• [WHAT YOU NEED TO DO]: Produce a copy of every line in the records that holds the string "like".

(Saved entries)
______

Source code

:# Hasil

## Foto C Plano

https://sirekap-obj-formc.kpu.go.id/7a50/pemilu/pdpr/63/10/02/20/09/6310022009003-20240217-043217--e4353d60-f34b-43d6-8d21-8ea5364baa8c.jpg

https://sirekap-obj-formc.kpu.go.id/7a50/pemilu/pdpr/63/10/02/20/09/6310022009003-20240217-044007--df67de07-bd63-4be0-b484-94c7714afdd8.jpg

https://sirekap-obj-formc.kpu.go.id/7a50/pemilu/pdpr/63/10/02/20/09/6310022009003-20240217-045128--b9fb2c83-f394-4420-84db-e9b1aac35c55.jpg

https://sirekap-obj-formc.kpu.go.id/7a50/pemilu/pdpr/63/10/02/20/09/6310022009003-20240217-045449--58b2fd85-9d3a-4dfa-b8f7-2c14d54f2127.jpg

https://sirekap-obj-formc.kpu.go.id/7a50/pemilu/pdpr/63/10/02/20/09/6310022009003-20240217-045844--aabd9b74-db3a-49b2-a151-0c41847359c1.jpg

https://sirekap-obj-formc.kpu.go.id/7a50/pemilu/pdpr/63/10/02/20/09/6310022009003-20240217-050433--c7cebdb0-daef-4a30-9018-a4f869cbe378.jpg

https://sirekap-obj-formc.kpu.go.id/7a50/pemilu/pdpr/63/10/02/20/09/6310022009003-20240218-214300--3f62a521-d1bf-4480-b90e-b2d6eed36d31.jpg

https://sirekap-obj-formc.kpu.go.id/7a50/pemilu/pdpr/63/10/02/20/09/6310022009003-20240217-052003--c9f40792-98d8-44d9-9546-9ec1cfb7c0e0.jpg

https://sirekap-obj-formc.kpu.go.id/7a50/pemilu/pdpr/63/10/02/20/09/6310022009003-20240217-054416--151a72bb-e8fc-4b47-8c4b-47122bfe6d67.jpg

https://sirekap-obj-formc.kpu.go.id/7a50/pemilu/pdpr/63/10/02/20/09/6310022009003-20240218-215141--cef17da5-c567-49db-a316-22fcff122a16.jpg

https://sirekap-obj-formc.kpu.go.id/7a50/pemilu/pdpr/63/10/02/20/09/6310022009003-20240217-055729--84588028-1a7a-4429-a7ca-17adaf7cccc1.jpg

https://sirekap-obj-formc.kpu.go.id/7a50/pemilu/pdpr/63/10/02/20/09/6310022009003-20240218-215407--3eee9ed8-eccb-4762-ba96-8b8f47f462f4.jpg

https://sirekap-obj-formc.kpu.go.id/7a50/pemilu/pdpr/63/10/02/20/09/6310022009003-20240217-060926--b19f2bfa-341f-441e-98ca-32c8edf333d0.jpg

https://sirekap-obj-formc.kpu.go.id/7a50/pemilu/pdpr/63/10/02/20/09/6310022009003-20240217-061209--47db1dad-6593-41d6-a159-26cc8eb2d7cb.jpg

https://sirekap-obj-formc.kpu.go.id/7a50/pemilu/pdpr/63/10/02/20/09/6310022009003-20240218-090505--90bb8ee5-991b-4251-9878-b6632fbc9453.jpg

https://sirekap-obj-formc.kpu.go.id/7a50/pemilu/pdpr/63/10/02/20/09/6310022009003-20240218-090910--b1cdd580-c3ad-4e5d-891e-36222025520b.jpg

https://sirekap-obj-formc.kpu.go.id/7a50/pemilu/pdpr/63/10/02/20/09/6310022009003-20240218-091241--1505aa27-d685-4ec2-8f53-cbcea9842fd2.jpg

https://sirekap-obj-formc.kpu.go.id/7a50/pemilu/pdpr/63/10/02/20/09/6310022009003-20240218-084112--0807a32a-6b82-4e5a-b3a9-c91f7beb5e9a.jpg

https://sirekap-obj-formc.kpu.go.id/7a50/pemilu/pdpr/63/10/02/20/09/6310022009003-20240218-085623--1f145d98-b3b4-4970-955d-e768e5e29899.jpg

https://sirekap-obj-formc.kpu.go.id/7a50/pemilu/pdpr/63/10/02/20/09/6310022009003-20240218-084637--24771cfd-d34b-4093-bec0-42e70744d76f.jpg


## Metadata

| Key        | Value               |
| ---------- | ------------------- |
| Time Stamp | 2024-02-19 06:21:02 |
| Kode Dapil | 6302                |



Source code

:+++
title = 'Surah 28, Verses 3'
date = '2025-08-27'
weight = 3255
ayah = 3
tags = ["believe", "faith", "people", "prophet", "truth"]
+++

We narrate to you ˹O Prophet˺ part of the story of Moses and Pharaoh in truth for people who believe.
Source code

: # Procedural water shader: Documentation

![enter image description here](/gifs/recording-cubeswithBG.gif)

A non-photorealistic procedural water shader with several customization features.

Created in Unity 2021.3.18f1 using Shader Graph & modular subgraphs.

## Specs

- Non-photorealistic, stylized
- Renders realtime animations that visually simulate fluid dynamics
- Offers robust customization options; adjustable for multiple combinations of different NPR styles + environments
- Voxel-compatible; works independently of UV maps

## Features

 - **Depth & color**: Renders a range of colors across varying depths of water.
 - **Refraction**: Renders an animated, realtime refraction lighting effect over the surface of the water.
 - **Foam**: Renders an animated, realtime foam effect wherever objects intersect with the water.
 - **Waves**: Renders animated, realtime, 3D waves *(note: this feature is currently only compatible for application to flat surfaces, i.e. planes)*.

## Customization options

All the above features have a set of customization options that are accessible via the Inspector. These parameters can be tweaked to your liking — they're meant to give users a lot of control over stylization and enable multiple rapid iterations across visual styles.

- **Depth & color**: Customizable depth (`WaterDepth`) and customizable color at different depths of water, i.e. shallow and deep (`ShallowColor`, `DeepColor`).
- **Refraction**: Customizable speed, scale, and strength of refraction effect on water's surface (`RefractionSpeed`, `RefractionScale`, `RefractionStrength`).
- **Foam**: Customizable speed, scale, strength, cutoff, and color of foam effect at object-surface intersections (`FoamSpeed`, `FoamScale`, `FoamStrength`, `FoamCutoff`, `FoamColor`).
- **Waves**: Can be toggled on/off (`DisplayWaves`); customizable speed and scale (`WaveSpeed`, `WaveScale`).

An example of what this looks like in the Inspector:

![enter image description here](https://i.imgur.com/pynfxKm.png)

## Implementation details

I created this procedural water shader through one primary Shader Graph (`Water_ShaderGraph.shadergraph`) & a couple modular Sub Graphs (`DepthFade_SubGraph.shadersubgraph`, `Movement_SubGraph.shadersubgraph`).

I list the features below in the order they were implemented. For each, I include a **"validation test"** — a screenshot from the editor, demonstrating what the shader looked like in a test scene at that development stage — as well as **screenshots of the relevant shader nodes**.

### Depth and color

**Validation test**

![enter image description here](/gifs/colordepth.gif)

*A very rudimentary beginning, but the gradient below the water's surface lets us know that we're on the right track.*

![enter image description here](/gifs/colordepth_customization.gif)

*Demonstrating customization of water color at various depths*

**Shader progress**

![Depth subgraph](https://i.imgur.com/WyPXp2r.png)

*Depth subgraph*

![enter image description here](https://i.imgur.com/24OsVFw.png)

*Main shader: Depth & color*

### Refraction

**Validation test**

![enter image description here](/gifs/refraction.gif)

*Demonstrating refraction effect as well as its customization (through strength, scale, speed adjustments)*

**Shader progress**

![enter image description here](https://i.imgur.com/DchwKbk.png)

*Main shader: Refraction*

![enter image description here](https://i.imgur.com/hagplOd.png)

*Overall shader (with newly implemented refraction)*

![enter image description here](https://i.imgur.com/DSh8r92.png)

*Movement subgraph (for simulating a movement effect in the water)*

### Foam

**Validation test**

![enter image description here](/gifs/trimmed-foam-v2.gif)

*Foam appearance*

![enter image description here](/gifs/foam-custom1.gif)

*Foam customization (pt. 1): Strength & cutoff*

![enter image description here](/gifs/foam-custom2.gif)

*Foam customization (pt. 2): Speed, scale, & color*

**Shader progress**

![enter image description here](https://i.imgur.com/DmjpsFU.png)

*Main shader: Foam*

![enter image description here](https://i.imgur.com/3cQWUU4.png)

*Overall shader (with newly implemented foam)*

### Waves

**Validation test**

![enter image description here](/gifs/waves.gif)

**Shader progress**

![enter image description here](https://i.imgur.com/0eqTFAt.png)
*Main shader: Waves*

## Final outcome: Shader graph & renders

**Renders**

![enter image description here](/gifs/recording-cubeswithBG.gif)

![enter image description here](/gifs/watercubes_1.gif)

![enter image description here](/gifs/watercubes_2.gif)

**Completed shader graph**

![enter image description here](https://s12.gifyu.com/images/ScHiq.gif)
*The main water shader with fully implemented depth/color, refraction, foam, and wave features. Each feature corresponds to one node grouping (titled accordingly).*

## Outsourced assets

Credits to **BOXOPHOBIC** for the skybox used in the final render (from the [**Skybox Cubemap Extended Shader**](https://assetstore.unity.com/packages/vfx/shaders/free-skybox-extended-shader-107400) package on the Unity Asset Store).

______

• [PROBLEM SOLUTION]:
An example of what this looks like in the Inspector:
I list the features below in the order they were implemented. For each, I include a **"validation test"** — a screenshot from the editor, demonstrating what the shader looked like in a test scene at that development stage — as well as **screenshots of the relevant shader nodes**.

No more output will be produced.